Chennault was commander of the 1st American Volunteer Group (AVG) of the Chinese Air Force in 1941-42, otherwise known as The Flying Tigers. Hired by the Chinese government to defend China against the Japanese, their training actually began before America's entry into the war, and just days after the the Japanese bombed Pearl Harbor, the Flying Tigers were flying combat missions.
I found this book at a library sale and was thrilled at what I discovered inside. The blank page preceding the title page (verso of the frontispiece) has a wonderful inscription from famed World War II ace fighter pilot for the Flying Tigers, "Tex" Hill, who flew for Chennault:
To my dear friend and fellow Fighter Pilot, a man I admire most. Thank you for the sacrifice you made for our country. All the best. "Tex" Hill
My first thought, after getting over the excitement of finding this inscription, was whose book was this? As Chennault died in 1958, he's quickly ruled out, but would have been the top contender otherwise. So who, or which fellow fighter pilot, did "Tex" Hill admire most? Perhaps some biographies of Hill would shed some light on the provenance of the Chennault book.

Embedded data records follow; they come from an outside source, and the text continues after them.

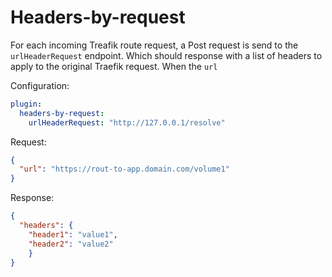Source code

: # Headers-by-request

For each incoming Treafik route request, a Post request is send to the `urlHeaderRequest` endpoint. 
Which should response with a list of headers to apply to the original Traefik request. When the `url`

Configuration:
```yaml
plugin:
  headers-by-request:
    urlHeaderRequest: "http://127.0.0.1/resolve"
```

Request:
```json
{ 
  "url": "https://rout-to-app.domain.com/volume1"
}
```

Response:
```json
{ 
  "headers": {
    "header1": "value1",
    "header2": "value2"
    }
}
```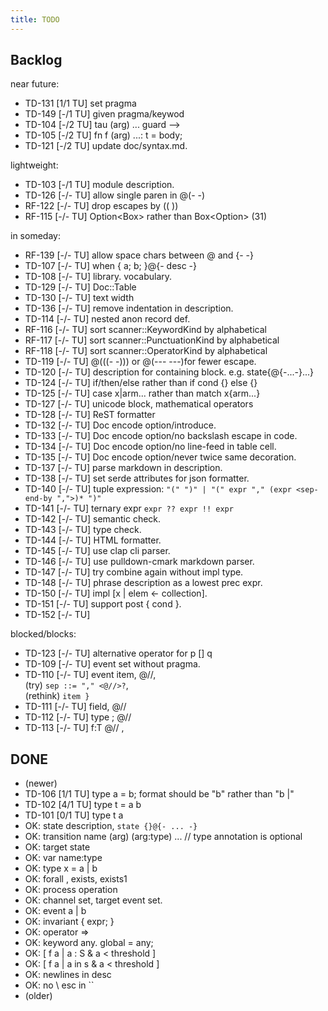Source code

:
 ```yaml
---
title: TODO
---
```


## Backlog

near future:

- TD-131 [1/1 TU] set pragma
- TD-149 [-/1 TU] given pragma/keywod
- TD-104 [-/2 TU] tau (arg) ... guard -->
- TD-105 [-/2 TU] fn f (arg) ...: t = body;
- TD-121 [-/2 TU] update doc/syntax.md.

lightweight:

- TD-103 [-/1 TU] module description.
- TD-126 [-/- TU] allow single paren in @(- -)
- RF-122 [-/- TU] drop escapes by (( ))
- RF-115 [-/- TU] Option<Box<String>> rather than Box<Option<String>> (31)

in someday:

- RF-139 [-/- TU] allow space chars between @ and {- -}
- TD-107 [-/- TU] when { a; b; }@{- desc -}
- TD-108 [-/- TU] library. vocabulary.
- TD-129 [-/- TU] Doc::Table
- TD-130 [-/- TU] text width
- TD-136 [-/- TU] remove indentation in description.
- TD-114 [-/- TU] nested anon record def.
- RF-116 [-/- TU] sort scanner::KeywordKind by alphabetical
- RF-117 [-/- TU] sort scanner::PunctuationKind by alphabetical
- RF-118 [-/- TU] sort scanner::OperatorKind by alphabetical
- TD-119 [-/- TU] @(((- -))) or @(--- ---)for fewer escape.
- TD-120 [-/- TU] description for containing block. e.g. state{@{-...-}...}
- TD-124 [-/- TU] if/then/else rather than if cond {} else {}
- TD-125 [-/- TU] case x|arm... rather than match x{arm...}
- TD-127 [-/- TU] unicode block, mathematical operators
- TD-128 [-/- TU] ReST formatter
- TD-132 [-/- TU] Doc encode option/introduce.
- TD-133 [-/- TU] Doc encode option/no backslash escape in code.
- TD-134 [-/- TU] Doc encode option/no line-feed in table cell.
- TD-135 [-/- TU] Doc encode option/never twice same decoration.
- TD-137 [-/- TU] parse markdown in description.
- TD-138 [-/- TU] set serde attributes for json formatter.
- TD-140 [-/- TU] tuple expression:  `"(" ")" | "(" expr "," (expr <sep-end-by ",">)* ")"`
- TD-141 [-/- TU] ternary expr `expr ?? expr !! expr`
- TD-142 [-/- TU] semantic check.
- TD-143 [-/- TU] type check.
- TD-144 [-/- TU] HTML formatter.
- TD-145 [-/- TU] use clap cli parser.
- TD-146 [-/- TU] use pulldown-cmark markdown parser.
- TD-147 [-/- TU] try combine again without impl type.
- TD-148 [-/- TU] phrase description as a lowest prec expr.
- TD-150 [-/- TU] impl [x | elem <- collection].
- TD-151 [-/- TU] support post { cond }.
- TD-152 [-/- TU] 

blocked/blocks:

- TD-123 [-/- TU] alternative operator for p [] q
- TD-109 [-/- TU] event set without pragma.
- TD-110 [-/- TU] event item, @//, \
  (try) `sep ::= "," <@//>?`, \
  (rethink) `item }`
- TD-111 [-/- TU] field, @//
- TD-112 [-/- TU] type ; @//
- TD-113 [-/- TU] f:T @// ,

## DONE

- (newer)
- TD-106 [1/1 TU] type a = b; format should be "b" rather than "b |"
- TD-102 [4/1 TU] type t = a b
- TD-101 [0/1 TU] type t a
- OK: state description, `state {}@{- ... -}`
- OK: transition name (arg) (arg:type) ...  // type annotation is optional
- OK: target state
- OK: var name:type
- OK: type x = a | b
- OK: forall , exists, exists1
- OK: process operation
- OK: channel set, target event set.
- OK: event a | b
- OK: invariant { expr; }
- OK: operator =>
- OK: keyword any. global = any;
- OK: [ f a | a : S & a < threshold ]
- OK: [ f a | a in s & a < threshold ]
- OK: newlines in desc
- OK: no \ esc in ``
- (older)
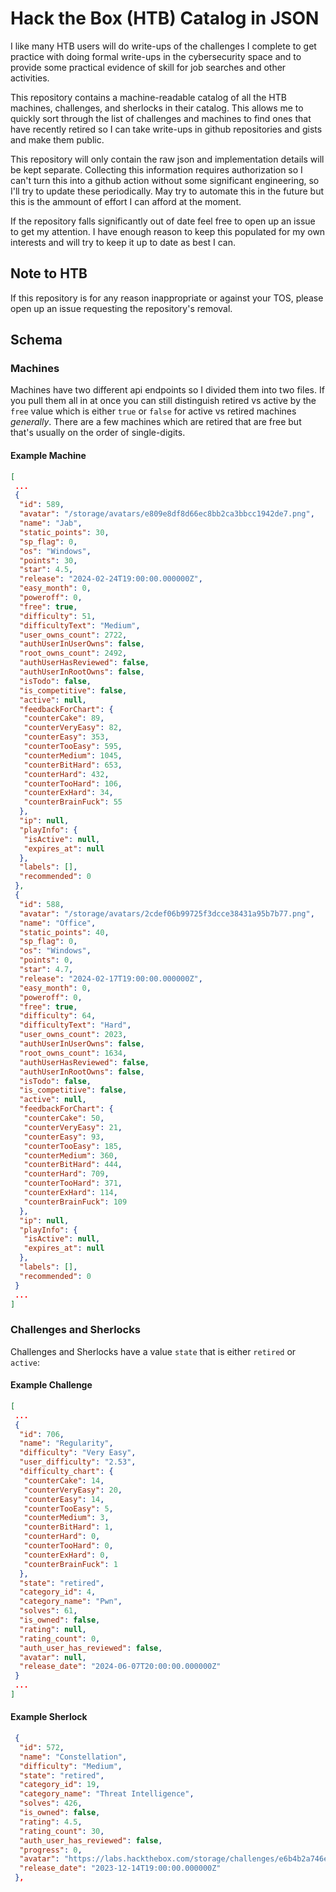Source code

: # Hack the Box (HTB) Catalog in JSON

I like many HTB users will do write-ups of the challenges I complete to get
practice with doing formal write-ups in the cybersecurity space and to provide
some practical evidence of skill for job searches and other activities.

This repository contains a machine-readable catalog of all the HTB machines,
challenges, and sherlocks in their catalog. This allows me to quickly sort
through the list of challenges and machines to find ones that have recently
retired so I can take write-ups in github repositories and gists and make them
public.

This repository will only contain the raw json and implementation details will
be kept separate. Collecting this information requires authorization so I can't
turn this into a github action without some significant engineering, so I'll try
to update these periodically. May try to automate this in the future but this
is the ammount of effort I can afford at the moment.

If the repository falls significantly out of date feel free to open up an issue
to get my attention. I have enough reason to keep this populated for my own
interests and will try to keep it up to date as best I can.

## Note to HTB

If this repository is for any reason inappropriate or against your TOS, please
open up an issue requesting the repository's removal.

## Schema

### Machines

Machines have two different api endpoints so I divided them into two files. If
you pull them all in at once you can still distinguish retired vs active by the
`free` value which is either `true` or `false` for active vs retired machines
_generally_. There are a few machines which are retired that are free but
that's usually on the order of single-digits.

#### Example Machine

```json
[
 ...
 {
  "id": 589,
  "avatar": "/storage/avatars/e809e8df8d66ec8bb2ca3bbcc1942de7.png",
  "name": "Jab",
  "static_points": 30,
  "sp_flag": 0,
  "os": "Windows",
  "points": 30,
  "star": 4.5,
  "release": "2024-02-24T19:00:00.000000Z",
  "easy_month": 0,
  "poweroff": 0,
  "free": true,
  "difficulty": 51,
  "difficultyText": "Medium",
  "user_owns_count": 2722,
  "authUserInUserOwns": false,
  "root_owns_count": 2492,
  "authUserHasReviewed": false,
  "authUserInRootOwns": false,
  "isTodo": false,
  "is_competitive": false,
  "active": null,
  "feedbackForChart": {
   "counterCake": 89,
   "counterVeryEasy": 82,
   "counterEasy": 353,
   "counterTooEasy": 595,
   "counterMedium": 1045,
   "counterBitHard": 653,
   "counterHard": 432,
   "counterTooHard": 106,
   "counterExHard": 34,
   "counterBrainFuck": 55
  },
  "ip": null,
  "playInfo": {
   "isActive": null,
   "expires_at": null
  },
  "labels": [],
  "recommended": 0
 },
 {
  "id": 588,
  "avatar": "/storage/avatars/2cdef06b99725f3dcce38431a95b7b77.png",
  "name": "Office",
  "static_points": 40,
  "sp_flag": 0,
  "os": "Windows",
  "points": 0,
  "star": 4.7,
  "release": "2024-02-17T19:00:00.000000Z",
  "easy_month": 0,
  "poweroff": 0,
  "free": true,
  "difficulty": 64,
  "difficultyText": "Hard",
  "user_owns_count": 2023,
  "authUserInUserOwns": false,
  "root_owns_count": 1634,
  "authUserHasReviewed": false,
  "authUserInRootOwns": false,
  "isTodo": false,
  "is_competitive": false,
  "active": null,
  "feedbackForChart": {
   "counterCake": 50,
   "counterVeryEasy": 21,
   "counterEasy": 93,
   "counterTooEasy": 185,
   "counterMedium": 360,
   "counterBitHard": 444,
   "counterHard": 709,
   "counterTooHard": 371,
   "counterExHard": 114,
   "counterBrainFuck": 109
  },
  "ip": null,
  "playInfo": {
   "isActive": null,
   "expires_at": null
  },
  "labels": [],
  "recommended": 0
 }
 ...
]
```

### Challenges and Sherlocks

Challenges and Sherlocks have a value `state` that is either `retired` or `active`:

#### Example Challenge

```json
[
 ...
 {
  "id": 706,
  "name": "Regularity",
  "difficulty": "Very Easy",
  "user_difficulty": "2.53",
  "difficulty_chart": {
   "counterCake": 14,
   "counterVeryEasy": 20,
   "counterEasy": 14,
   "counterTooEasy": 5,
   "counterMedium": 3,
   "counterBitHard": 1,
   "counterHard": 0,
   "counterTooHard": 0,
   "counterExHard": 0,
   "counterBrainFuck": 1
  },
  "state": "retired",
  "category_id": 4,
  "category_name": "Pwn",
  "solves": 61,
  "is_owned": false,
  "rating": null,
  "rating_count": 0,
  "auth_user_has_reviewed": false,
  "avatar": null,
  "release_date": "2024-06-07T20:00:00.000000Z"
 }
 ...
]
```

#### Example Sherlock

```json
 {
  "id": 572,
  "name": "Constellation",
  "difficulty": "Medium",
  "state": "retired",
  "category_id": 19,
  "category_name": "Threat Intelligence",
  "solves": 426,
  "is_owned": false,
  "rating": 4.5,
  "rating_count": 30,
  "auth_user_has_reviewed": false,
  "progress": 0,
  "avatar": "https://labs.hackthebox.com/storage/challenges/e6b4b2a746ed40e1af829d1fa82daa10.png",
  "release_date": "2023-12-14T19:00:00.000000Z"
 },
```
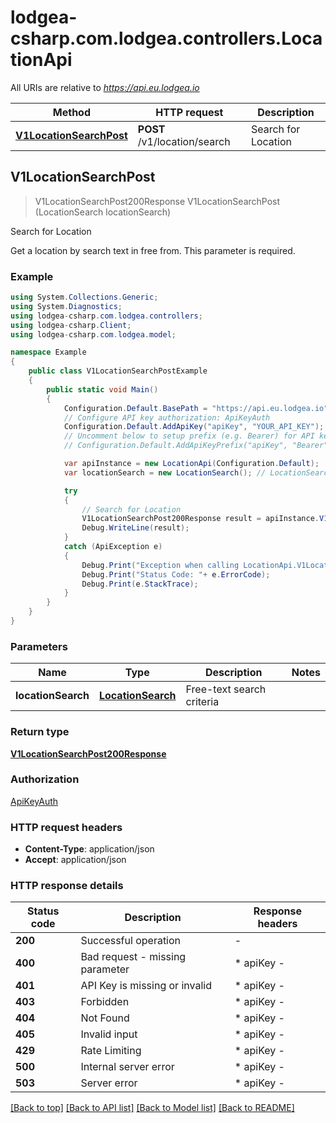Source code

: # lodgea-csharp.com.lodgea.controllers.LocationApi

All URIs are relative to *https://api.eu.lodgea.io*

Method | HTTP request | Description
------------- | ------------- | -------------
[**V1LocationSearchPost**](LocationApi.md#v1locationsearchpost) | **POST** /v1/location/search | Search for Location



## V1LocationSearchPost

> V1LocationSearchPost200Response V1LocationSearchPost (LocationSearch locationSearch)

Search for Location

Get a location by search text in free from. This parameter is required.

### Example

```csharp
using System.Collections.Generic;
using System.Diagnostics;
using lodgea-csharp.com.lodgea.controllers;
using lodgea-csharp.Client;
using lodgea-csharp.com.lodgea.model;

namespace Example
{
    public class V1LocationSearchPostExample
    {
        public static void Main()
        {
            Configuration.Default.BasePath = "https://api.eu.lodgea.io";
            // Configure API key authorization: ApiKeyAuth
            Configuration.Default.AddApiKey("apiKey", "YOUR_API_KEY");
            // Uncomment below to setup prefix (e.g. Bearer) for API key, if needed
            // Configuration.Default.AddApiKeyPrefix("apiKey", "Bearer");

            var apiInstance = new LocationApi(Configuration.Default);
            var locationSearch = new LocationSearch(); // LocationSearch | Free-text search criteria

            try
            {
                // Search for Location
                V1LocationSearchPost200Response result = apiInstance.V1LocationSearchPost(locationSearch);
                Debug.WriteLine(result);
            }
            catch (ApiException e)
            {
                Debug.Print("Exception when calling LocationApi.V1LocationSearchPost: " + e.Message );
                Debug.Print("Status Code: "+ e.ErrorCode);
                Debug.Print(e.StackTrace);
            }
        }
    }
}
```

### Parameters


Name | Type | Description  | Notes
------------- | ------------- | ------------- | -------------
 **locationSearch** | [**LocationSearch**](LocationSearch.md)| Free-text search criteria | 

### Return type

[**V1LocationSearchPost200Response**](V1LocationSearchPost200Response.md)

### Authorization

[ApiKeyAuth](../README.md#ApiKeyAuth)

### HTTP request headers

- **Content-Type**: application/json
- **Accept**: application/json


### HTTP response details
| Status code | Description | Response headers |
|-------------|-------------|------------------|
| **200** | Successful operation |  -  |
| **400** | Bad request - missing parameter |  * apiKey -  <br>  |
| **401** | API Key is missing or invalid |  * apiKey -  <br>  |
| **403** | Forbidden |  * apiKey -  <br>  |
| **404** | Not Found |  * apiKey -  <br>  |
| **405** | Invalid input |  * apiKey -  <br>  |
| **429** | Rate Limiting |  * apiKey -  <br>  |
| **500** | Internal server error |  * apiKey -  <br>  |
| **503** | Server error |  * apiKey -  <br>  |

[[Back to top]](#)
[[Back to API list]](../README.md#documentation-for-api-endpoints)
[[Back to Model list]](../README.md#documentation-for-models)
[[Back to README]](../README.md)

A few years ago on Archaeolibris, I blogged about another Flying Tigers fighter pilot named Joe Rosbert, who died in 2007 in the Houston area, where I found his signed autobiography and later Chennault's book. So I entertained the idea that the Chennault book signed by Hill could have belonged to Rosbert, but I can't find anything to connect the two in such a way that would lead to Tex Hill's inscription.
However, Tex Hill's fighter pilot experience was not limited to the Flying Tigers, so the fighter pilot in his inscription is not necessarily a Flying Tiger and maybe not even a fighter pilot he served with.
At any rate, I now have a companion book to for the Rosbert book and what looks like the beginnings of a Flying Tigers collection.